Task to complete:
Below are lines of data. Give the number of them that contain the string "Facebook", and nothing else.

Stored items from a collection
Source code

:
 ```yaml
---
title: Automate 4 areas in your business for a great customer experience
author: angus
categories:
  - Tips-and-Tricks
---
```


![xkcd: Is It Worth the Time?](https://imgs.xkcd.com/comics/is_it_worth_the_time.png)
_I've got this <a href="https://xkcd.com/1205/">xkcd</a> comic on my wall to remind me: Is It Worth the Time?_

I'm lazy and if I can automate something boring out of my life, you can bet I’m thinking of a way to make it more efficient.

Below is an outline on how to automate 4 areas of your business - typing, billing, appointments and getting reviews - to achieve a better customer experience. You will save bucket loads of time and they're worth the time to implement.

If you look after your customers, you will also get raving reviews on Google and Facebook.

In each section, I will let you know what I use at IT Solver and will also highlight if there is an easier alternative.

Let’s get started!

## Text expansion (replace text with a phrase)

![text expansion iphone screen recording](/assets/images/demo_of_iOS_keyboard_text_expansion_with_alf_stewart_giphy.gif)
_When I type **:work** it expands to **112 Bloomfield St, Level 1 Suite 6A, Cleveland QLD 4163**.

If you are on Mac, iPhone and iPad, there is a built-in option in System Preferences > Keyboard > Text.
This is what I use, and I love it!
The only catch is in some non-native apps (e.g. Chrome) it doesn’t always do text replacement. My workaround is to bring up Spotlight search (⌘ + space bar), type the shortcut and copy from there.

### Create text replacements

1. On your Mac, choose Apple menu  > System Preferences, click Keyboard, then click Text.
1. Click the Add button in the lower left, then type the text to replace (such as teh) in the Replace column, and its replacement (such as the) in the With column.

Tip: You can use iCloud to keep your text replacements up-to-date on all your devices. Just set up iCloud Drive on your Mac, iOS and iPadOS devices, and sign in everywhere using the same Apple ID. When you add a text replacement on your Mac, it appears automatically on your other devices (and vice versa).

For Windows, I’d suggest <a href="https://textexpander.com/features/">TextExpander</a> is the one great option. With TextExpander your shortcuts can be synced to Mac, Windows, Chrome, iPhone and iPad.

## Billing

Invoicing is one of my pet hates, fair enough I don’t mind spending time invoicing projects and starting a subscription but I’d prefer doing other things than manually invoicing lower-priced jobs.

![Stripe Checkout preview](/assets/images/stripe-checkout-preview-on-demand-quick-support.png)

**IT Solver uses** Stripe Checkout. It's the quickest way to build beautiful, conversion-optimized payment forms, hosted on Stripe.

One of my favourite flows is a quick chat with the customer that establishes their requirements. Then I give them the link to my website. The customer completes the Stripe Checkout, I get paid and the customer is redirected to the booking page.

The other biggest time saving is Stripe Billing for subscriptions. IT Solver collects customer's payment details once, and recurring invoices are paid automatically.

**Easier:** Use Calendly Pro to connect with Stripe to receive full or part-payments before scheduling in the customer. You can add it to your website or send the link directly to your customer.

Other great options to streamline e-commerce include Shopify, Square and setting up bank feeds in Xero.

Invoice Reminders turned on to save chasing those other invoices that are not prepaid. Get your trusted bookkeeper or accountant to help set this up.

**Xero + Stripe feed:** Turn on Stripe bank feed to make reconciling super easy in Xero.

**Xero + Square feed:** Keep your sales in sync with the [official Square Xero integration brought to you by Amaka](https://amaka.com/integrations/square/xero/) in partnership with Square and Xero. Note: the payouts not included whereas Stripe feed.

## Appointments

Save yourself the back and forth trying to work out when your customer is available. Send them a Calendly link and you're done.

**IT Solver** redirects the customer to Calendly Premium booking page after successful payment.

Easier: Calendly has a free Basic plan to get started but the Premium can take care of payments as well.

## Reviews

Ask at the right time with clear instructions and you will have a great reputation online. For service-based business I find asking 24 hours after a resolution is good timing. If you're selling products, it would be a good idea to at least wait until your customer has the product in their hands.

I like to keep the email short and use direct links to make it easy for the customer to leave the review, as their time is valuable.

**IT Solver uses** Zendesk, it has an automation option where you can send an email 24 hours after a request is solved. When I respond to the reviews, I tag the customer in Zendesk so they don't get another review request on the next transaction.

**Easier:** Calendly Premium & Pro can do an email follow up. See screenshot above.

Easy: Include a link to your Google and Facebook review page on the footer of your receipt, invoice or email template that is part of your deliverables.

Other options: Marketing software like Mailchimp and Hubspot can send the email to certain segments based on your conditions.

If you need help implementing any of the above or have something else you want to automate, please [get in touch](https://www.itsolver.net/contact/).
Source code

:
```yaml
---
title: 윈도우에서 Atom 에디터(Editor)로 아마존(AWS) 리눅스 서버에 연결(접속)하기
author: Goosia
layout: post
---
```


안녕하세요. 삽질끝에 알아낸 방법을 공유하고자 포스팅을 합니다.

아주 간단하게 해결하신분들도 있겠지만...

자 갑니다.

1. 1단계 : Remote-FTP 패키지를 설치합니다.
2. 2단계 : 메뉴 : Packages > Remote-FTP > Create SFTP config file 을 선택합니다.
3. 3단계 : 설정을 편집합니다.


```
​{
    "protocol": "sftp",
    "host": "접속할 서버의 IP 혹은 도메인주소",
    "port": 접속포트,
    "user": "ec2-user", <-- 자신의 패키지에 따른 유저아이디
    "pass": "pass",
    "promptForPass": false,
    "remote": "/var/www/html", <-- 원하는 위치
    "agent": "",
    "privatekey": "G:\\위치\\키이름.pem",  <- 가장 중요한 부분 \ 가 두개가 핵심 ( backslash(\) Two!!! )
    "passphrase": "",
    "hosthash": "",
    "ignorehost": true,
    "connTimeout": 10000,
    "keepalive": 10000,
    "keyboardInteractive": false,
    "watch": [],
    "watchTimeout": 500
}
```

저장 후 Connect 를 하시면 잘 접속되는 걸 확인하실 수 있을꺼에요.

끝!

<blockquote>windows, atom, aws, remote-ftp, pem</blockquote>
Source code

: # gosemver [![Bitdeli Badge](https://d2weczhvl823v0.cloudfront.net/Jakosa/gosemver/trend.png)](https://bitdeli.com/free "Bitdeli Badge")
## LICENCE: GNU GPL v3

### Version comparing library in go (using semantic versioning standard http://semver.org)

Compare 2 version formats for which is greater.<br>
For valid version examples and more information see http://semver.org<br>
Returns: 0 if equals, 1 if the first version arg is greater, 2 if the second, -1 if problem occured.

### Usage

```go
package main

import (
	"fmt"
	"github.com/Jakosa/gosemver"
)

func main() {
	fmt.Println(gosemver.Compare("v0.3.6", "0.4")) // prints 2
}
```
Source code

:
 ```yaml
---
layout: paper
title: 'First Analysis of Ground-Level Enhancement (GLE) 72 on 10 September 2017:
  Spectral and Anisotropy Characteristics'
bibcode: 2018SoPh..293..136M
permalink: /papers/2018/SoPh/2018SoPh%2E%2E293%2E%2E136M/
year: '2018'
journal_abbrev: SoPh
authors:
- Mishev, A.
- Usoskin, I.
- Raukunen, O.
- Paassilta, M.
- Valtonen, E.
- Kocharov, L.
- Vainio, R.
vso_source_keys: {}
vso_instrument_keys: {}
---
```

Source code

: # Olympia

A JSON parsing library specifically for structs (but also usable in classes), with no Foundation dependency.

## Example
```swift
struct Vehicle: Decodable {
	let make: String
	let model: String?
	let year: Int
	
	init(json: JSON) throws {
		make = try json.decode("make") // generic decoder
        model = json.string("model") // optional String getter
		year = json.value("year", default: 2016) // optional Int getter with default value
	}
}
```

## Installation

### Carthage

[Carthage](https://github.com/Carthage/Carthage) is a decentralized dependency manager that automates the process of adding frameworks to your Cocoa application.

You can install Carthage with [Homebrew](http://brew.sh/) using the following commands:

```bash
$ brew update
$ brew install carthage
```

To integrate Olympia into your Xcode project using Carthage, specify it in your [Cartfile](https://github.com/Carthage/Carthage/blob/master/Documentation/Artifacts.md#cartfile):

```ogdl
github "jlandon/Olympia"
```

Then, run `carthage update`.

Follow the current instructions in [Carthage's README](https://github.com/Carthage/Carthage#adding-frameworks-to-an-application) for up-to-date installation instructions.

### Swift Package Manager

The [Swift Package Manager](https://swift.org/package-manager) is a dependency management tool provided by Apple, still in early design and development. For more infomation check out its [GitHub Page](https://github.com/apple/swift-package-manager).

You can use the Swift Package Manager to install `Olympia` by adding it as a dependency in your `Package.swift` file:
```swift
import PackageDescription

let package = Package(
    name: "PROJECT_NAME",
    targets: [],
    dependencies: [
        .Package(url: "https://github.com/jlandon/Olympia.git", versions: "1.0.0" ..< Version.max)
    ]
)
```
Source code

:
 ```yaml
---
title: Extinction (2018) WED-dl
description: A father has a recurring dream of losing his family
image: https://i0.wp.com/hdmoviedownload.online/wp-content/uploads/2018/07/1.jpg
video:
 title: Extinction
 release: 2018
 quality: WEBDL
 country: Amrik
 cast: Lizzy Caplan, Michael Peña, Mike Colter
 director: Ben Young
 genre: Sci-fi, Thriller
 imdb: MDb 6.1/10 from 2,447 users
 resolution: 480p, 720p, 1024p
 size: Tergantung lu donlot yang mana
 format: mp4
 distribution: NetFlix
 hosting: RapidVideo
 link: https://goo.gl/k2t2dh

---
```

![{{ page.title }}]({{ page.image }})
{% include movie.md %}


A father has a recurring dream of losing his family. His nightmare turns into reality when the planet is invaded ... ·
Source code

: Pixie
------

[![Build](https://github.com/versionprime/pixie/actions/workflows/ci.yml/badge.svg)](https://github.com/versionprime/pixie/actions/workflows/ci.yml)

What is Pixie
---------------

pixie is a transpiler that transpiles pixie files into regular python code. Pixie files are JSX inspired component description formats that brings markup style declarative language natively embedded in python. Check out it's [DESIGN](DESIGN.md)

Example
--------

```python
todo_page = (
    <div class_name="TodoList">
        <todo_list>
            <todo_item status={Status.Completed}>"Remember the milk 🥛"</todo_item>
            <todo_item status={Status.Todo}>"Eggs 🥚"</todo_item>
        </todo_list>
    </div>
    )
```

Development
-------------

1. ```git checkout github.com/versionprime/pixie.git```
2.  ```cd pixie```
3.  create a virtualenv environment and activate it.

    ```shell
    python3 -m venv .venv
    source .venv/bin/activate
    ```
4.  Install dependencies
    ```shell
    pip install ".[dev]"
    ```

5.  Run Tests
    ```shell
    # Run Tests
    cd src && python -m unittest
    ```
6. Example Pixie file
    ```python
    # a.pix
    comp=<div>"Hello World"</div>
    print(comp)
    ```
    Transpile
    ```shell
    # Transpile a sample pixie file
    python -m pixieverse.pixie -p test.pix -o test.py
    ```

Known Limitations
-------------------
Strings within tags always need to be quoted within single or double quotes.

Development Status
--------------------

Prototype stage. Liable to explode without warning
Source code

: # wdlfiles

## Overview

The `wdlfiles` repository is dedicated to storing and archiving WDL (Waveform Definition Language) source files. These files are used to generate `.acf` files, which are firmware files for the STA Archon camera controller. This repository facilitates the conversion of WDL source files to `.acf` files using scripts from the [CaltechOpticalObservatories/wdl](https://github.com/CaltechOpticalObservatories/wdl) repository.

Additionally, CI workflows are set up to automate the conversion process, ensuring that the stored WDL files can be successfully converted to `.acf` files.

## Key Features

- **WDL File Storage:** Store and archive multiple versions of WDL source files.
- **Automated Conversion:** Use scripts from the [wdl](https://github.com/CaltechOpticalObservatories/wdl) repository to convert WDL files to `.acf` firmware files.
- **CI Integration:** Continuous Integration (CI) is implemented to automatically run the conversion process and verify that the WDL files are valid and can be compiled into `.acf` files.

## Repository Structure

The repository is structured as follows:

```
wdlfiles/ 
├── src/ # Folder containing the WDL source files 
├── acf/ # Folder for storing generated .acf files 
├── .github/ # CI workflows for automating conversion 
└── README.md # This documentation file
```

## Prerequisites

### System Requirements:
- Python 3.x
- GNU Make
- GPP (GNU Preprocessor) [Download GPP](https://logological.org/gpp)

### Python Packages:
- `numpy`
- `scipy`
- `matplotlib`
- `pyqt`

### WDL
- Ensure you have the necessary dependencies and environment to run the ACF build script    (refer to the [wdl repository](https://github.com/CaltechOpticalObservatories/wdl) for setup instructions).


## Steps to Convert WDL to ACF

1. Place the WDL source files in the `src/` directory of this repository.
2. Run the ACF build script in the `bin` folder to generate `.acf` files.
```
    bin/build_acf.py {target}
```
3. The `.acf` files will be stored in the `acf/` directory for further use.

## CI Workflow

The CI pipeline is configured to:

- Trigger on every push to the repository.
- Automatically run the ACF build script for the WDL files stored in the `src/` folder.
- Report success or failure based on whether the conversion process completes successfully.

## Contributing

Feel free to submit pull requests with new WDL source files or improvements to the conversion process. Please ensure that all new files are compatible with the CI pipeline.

Response to the task:
2